Using the entries below, write out the line with "cross section (just", the line with "line? Suppose you", and every line in between, exactly as each is written.
Segment Start: Dataset extract
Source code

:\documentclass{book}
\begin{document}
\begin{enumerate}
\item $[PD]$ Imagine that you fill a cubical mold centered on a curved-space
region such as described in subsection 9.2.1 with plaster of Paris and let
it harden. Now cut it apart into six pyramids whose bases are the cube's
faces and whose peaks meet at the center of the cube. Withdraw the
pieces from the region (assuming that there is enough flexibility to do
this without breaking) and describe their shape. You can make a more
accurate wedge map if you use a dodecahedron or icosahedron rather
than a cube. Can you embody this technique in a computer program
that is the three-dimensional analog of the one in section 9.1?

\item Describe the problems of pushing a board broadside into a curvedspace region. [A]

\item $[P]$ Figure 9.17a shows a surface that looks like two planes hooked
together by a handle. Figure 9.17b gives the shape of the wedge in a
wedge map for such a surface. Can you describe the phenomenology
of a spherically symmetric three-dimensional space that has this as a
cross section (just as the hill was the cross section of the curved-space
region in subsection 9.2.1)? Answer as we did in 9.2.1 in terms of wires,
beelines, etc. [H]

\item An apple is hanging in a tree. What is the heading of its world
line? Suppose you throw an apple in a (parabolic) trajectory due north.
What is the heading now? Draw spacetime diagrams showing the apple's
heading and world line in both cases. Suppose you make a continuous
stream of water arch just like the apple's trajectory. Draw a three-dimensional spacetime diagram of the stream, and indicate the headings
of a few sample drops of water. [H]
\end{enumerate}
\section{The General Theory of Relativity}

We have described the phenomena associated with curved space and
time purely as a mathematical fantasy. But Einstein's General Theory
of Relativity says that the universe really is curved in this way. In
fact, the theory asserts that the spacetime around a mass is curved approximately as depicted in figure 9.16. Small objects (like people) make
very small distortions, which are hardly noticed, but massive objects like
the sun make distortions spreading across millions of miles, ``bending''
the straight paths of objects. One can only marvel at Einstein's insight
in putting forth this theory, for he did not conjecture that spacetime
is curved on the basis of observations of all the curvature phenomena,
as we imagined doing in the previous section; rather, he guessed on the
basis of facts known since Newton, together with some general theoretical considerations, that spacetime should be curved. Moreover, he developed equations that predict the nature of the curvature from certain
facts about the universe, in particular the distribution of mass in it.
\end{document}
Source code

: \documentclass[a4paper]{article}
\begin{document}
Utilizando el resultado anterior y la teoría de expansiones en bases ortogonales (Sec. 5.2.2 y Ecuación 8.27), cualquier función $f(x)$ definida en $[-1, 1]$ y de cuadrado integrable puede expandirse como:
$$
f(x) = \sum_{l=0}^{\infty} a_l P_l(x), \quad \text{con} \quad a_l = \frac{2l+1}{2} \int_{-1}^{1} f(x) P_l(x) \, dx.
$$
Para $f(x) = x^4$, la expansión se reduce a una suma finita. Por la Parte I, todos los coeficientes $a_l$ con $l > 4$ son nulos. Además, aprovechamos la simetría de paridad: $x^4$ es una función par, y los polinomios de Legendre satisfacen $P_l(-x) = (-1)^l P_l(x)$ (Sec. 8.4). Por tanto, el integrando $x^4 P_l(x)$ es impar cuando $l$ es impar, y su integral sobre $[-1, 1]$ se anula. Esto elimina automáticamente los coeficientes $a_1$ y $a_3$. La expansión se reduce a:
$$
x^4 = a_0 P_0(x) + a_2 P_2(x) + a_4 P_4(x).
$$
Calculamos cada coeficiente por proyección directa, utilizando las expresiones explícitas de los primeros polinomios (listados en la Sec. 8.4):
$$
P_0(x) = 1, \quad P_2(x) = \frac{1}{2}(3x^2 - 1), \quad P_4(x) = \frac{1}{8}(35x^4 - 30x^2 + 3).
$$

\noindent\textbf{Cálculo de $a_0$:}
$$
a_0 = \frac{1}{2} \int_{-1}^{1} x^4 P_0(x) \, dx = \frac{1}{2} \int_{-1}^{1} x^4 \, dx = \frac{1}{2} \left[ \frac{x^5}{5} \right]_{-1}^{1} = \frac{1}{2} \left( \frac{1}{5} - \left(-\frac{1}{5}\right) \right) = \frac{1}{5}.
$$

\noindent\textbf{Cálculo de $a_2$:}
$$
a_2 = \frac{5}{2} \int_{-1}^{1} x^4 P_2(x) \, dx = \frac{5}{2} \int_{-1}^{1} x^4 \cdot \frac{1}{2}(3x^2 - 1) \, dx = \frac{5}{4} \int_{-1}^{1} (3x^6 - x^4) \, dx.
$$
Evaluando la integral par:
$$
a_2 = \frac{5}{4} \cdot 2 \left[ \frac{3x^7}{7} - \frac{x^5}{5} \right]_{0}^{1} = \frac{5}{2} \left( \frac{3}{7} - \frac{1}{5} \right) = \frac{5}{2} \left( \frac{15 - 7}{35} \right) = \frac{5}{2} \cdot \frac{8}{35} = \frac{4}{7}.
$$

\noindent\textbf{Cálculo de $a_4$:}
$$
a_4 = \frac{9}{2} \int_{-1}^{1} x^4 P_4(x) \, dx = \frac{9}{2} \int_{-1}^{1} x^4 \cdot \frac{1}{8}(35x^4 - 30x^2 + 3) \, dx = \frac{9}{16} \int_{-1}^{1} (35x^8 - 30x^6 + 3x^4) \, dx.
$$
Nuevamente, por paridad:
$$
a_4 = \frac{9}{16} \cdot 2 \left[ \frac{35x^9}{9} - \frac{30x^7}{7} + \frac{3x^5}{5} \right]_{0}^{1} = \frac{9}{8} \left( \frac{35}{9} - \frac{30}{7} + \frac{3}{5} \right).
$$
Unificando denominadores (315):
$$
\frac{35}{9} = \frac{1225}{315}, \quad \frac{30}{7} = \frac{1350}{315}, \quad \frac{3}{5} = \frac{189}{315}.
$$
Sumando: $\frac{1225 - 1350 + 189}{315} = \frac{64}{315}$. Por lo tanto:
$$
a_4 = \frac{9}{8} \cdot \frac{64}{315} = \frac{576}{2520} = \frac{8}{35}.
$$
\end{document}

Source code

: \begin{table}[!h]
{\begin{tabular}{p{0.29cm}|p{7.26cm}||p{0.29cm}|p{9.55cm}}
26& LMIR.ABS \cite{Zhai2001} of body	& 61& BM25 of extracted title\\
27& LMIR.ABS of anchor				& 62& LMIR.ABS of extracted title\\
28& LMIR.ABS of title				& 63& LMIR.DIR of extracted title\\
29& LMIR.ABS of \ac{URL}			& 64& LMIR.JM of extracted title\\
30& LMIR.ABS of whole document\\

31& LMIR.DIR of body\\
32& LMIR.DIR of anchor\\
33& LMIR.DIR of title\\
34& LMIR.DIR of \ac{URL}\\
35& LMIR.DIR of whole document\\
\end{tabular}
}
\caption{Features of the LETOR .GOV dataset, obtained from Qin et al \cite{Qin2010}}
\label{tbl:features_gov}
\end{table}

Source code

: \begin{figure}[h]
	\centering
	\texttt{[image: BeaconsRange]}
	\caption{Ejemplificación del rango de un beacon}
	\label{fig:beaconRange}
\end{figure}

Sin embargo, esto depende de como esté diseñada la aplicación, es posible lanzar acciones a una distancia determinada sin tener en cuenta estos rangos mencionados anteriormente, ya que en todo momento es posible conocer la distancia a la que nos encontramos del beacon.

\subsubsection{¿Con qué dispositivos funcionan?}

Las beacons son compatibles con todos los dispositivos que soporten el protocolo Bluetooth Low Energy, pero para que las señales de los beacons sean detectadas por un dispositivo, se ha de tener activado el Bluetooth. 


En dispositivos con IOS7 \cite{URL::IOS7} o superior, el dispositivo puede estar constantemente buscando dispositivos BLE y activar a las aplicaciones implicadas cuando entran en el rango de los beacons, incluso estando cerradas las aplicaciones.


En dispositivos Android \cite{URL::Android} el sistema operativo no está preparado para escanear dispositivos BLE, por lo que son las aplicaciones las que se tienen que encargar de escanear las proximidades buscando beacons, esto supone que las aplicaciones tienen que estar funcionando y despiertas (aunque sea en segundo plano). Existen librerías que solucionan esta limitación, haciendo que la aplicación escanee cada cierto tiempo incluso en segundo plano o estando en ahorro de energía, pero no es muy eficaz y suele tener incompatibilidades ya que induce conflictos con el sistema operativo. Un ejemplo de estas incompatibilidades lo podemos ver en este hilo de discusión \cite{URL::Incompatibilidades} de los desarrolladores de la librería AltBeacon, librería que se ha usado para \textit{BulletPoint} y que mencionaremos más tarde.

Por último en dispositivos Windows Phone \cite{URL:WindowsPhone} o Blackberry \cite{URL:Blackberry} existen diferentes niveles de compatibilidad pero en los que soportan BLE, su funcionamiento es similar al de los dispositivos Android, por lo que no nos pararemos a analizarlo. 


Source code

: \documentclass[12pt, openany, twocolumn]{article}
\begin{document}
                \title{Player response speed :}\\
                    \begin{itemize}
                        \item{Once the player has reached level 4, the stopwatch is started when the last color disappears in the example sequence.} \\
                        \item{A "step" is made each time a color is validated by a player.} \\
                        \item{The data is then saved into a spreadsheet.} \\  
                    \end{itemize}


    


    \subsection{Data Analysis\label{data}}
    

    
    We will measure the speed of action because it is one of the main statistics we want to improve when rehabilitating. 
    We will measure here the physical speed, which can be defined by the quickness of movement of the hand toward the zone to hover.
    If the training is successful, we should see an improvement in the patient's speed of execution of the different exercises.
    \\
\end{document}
Segment End: Dataset extract
▸ Written reply:
cross section (just as the hill was the cross section of the curved-space
region in subsection 9.2.1)? Answer as we did in 9.2.1 in terms of wires,
beelines, etc. [H]

\item An apple is hanging in a tree. What is the heading of its world
line? Suppose you throw an apple in a (parabolic) trajectory due north.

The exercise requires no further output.